[Start of section]

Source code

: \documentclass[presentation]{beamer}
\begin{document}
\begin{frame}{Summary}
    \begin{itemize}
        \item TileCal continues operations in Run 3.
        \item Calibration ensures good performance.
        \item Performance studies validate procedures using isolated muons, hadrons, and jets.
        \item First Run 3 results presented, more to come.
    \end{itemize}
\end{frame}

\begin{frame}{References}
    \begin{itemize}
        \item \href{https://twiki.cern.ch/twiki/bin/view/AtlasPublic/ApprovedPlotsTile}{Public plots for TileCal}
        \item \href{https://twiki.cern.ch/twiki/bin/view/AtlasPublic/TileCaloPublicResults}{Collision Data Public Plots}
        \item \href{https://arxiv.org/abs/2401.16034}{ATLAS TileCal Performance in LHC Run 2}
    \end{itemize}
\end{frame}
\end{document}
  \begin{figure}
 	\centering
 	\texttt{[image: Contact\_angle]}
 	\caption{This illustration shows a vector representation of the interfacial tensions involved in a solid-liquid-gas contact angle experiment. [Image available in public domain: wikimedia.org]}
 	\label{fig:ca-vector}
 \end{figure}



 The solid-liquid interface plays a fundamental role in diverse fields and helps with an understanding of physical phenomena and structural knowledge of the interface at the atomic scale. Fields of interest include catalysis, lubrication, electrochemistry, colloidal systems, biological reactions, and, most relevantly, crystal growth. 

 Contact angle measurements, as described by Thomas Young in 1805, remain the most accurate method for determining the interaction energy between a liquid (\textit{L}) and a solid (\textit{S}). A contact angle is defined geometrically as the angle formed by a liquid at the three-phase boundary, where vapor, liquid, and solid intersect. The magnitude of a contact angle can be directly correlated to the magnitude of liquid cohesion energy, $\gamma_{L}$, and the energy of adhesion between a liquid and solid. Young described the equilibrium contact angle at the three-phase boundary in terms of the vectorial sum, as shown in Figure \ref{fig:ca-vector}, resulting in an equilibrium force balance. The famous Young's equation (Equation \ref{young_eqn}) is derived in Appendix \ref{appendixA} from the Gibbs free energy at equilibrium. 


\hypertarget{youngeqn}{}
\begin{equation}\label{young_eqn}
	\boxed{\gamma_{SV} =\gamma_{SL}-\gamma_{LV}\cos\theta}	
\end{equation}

[End of section]

Look through the material above for "href" and copy the lines that have it.

        \item \href{https://twiki.cern.ch/twiki/bin/view/AtlasPublic/ApprovedPlotsTile}{Public plots for TileCal}
        \item \href{https://twiki.cern.ch/twiki/bin/view/AtlasPublic/TileCaloPublicResults}{Collision Data Public Plots}
        \item \href{https://arxiv.org/abs/2401.16034}{ATLAS TileCal Performance in LHC Run 2}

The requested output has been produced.